Task item – As the answer, give a copy of each line below that includes the word "conditions".

Given records –
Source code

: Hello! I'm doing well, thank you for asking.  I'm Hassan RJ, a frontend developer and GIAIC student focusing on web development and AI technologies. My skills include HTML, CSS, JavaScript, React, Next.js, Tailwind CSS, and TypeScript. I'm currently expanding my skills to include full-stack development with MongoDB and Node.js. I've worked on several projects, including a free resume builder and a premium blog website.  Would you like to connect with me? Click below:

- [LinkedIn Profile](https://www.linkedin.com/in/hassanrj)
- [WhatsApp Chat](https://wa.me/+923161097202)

--

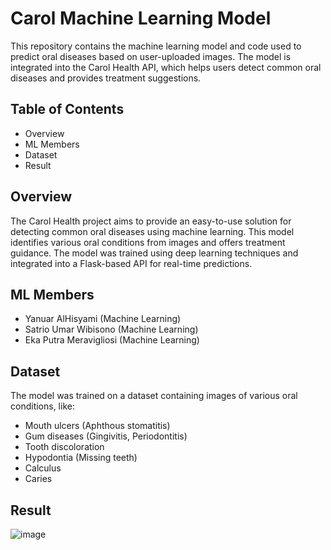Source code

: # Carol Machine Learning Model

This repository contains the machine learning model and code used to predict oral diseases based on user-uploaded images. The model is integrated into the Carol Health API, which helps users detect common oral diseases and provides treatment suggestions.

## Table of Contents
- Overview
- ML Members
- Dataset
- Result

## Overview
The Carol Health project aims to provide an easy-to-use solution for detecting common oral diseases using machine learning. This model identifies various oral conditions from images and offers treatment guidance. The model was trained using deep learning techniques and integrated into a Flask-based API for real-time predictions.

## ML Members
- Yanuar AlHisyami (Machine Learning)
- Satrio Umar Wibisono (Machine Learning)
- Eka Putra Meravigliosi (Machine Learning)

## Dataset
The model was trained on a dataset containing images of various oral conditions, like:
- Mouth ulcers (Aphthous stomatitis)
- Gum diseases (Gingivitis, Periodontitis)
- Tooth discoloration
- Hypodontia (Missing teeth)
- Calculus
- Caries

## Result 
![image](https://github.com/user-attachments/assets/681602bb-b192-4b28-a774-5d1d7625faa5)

Answer below –
The Carol Health project aims to provide an easy-to-use solution for detecting common oral diseases using machine learning. This model identifies various oral conditions from images and offers treatment guidance. The model was trained using deep learning techniques and integrated into a Flask-based API for real-time predictions.
The model was trained on a dataset containing images of various oral conditions, like:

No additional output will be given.